Disappointing though it was to have to downsize the survey, the picture was far from bleak. In fact, the researchers felt somewhat freed. ”One good outcome of being forced to go to this private-funding approach,” Laumann says, ”is that we were able to put back some of the ticklish questions we wanted originally to include.”

By late 1991, the Yugo was ready to roll.

Tall and rumpled, a fancier of bow ties, Alfred Kinsey made an unlikely sexual iconoclast. He did not date a woman until he was 27. He reacted to a college friend`s confession that he masturbated by dropping down and praying for the friend`s soul. Possessed of a monumental capacity for gathering data, he scoured Latin American rain forests in the early 1930s collecting 3.5 million specimens of gall wasp, which he then measured for 28 variables.

An eagle scout and stamp enthusiast, he was an inveterate straight arrow to whom partying meant spinning classical records for his friends on Sunday nights as they sat stiffly in their chairs.
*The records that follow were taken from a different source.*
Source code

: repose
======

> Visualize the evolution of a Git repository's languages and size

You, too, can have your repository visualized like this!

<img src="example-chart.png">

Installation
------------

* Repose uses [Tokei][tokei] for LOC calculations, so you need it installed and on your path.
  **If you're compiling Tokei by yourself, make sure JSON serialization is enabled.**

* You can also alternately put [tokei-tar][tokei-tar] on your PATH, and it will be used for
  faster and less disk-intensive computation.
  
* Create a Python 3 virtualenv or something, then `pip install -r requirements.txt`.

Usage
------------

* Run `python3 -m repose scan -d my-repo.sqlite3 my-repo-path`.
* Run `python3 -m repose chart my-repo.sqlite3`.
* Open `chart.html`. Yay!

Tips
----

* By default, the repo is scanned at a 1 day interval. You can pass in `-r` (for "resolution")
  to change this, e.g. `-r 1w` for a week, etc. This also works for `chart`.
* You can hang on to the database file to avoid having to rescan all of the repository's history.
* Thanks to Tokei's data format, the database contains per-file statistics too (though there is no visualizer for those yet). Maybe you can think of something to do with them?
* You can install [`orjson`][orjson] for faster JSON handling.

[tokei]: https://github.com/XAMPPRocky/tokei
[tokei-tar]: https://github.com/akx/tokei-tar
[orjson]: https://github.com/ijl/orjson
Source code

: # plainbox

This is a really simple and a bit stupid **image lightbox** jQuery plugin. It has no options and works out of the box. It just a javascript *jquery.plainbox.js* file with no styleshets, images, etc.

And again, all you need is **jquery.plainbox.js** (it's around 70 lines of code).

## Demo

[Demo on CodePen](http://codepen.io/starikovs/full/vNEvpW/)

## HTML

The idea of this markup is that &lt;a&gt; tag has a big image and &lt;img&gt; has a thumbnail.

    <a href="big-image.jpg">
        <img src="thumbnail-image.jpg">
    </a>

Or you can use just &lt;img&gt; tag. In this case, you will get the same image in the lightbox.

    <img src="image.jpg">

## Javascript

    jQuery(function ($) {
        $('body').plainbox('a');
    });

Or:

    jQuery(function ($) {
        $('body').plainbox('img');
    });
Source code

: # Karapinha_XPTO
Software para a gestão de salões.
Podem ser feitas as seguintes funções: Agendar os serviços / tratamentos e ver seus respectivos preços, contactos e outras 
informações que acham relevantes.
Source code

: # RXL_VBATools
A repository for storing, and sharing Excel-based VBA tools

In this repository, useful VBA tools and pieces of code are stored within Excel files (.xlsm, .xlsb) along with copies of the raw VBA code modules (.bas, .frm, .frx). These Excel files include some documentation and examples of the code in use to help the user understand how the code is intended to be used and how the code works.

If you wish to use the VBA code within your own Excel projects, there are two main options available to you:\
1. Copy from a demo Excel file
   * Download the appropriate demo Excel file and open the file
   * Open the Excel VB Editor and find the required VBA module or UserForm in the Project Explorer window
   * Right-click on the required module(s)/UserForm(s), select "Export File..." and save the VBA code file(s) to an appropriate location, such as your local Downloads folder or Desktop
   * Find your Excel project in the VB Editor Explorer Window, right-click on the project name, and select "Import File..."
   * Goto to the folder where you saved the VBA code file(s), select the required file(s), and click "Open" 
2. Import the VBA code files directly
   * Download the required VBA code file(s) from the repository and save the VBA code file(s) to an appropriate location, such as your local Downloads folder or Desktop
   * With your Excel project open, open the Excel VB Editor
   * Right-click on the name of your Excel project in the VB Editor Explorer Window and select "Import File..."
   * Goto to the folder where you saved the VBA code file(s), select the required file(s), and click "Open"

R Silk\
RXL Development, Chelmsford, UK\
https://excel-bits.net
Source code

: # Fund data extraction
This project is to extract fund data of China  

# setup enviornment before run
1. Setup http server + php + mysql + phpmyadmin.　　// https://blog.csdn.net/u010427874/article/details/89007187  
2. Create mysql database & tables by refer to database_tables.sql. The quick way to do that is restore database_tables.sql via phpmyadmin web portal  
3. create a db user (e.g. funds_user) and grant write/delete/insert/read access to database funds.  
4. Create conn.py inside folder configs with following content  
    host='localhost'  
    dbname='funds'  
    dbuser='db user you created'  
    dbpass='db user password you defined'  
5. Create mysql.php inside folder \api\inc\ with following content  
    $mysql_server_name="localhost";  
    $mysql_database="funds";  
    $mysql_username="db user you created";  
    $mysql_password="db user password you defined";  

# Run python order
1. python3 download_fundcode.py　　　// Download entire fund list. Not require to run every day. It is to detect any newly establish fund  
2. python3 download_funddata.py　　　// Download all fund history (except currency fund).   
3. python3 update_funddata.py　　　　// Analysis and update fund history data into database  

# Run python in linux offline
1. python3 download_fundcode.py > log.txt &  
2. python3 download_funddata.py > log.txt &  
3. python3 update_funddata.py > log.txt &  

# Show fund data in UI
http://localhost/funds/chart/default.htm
But it was precisely Kinsey`s uprightness and devotion to science that made it possible for him to change how Americans thought about sex. His squeaky-clean image and correct, academic manner made it difficult to portray him as a lecher.

Kinsey did not set out to be the father of sex research in America or the intellectual heir of such pioneers in human sexuality as Sigmund Freud, Havelock Ellis and Richard von Krafft-Ebing. But when he was asked by the university in 1938 to teach a course on marital problems, he became shocked by how little scientific information on human sexual behavior there was to pass along to students. His solution was vintage Kinsey. He would harvest the data himself, just as he had with his wasps.

He started in a back-fence way, interviewing friends about their sex lives, but he soon expanded his quest to include students, faculty and then people outside the university. Subjects tended to open up to this very proper man and his staff, and by 1948, when he published his first book, ”Sexual Behavior in the Human Male,” Kinsey and his colleagues had accumulated 12,000 personal histories.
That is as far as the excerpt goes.